• Aim of the task
Work through the records that follow and return each line containing the word "limitations".
──────── Listed records ────────
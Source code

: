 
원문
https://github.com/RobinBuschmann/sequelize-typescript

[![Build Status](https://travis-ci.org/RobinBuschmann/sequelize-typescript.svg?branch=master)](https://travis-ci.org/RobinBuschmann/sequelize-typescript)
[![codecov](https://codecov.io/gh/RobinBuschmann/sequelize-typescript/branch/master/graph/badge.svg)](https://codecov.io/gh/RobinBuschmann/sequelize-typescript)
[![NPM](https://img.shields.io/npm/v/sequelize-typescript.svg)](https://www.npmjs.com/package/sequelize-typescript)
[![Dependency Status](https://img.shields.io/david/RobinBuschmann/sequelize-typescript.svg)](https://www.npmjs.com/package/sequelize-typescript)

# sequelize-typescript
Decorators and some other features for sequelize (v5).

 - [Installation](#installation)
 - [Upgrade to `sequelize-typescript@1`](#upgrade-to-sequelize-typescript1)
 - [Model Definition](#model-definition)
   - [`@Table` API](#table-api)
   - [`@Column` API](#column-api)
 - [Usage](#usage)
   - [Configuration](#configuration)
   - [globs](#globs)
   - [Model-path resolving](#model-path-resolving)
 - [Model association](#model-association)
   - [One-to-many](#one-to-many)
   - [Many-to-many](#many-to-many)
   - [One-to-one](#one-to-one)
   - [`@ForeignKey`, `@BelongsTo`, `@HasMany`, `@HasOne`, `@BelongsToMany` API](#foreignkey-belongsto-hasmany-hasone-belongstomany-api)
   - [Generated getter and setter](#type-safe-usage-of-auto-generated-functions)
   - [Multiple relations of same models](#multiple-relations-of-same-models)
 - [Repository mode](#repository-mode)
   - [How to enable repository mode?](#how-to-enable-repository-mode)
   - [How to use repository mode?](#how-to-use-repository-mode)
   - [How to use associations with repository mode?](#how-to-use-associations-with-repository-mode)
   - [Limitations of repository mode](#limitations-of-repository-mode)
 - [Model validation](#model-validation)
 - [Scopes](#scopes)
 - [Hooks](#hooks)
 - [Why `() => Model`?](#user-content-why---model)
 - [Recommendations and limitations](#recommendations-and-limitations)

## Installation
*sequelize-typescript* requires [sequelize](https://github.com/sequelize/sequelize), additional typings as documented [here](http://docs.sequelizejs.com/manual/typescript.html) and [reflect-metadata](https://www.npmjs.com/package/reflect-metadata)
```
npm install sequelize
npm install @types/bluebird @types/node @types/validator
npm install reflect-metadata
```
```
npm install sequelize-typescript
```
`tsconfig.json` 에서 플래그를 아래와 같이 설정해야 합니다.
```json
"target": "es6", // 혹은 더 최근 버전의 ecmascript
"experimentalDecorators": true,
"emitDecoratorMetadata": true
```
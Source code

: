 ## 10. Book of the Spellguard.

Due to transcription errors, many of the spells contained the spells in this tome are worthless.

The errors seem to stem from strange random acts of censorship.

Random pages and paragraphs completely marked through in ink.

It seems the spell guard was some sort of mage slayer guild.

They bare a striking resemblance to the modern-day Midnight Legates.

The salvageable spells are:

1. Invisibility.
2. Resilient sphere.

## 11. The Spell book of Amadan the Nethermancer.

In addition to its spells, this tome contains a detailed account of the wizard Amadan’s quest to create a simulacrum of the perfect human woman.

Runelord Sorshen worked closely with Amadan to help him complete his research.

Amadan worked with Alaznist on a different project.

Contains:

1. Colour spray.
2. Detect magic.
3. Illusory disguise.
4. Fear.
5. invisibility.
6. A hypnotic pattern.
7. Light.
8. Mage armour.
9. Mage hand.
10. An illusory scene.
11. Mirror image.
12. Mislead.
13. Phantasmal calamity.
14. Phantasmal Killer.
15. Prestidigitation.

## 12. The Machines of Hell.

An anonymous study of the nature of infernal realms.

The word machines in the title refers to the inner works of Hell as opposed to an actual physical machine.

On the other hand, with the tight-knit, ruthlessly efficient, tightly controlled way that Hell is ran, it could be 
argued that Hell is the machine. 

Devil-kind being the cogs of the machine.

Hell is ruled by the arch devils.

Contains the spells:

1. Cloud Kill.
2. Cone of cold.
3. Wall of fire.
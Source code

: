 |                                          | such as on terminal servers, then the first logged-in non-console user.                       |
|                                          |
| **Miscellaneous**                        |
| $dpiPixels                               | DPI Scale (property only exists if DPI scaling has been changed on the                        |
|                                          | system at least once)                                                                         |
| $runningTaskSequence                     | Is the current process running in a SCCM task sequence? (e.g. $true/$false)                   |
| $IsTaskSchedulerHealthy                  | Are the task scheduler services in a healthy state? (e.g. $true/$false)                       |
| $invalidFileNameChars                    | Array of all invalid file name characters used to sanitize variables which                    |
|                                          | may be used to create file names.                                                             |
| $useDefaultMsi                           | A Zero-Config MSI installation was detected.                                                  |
────────
• Final answer
   - [Limitations of repository mode](#limitations-of-repository-mode)
 - [Recommendations and limitations](#recommendations-and-limitations)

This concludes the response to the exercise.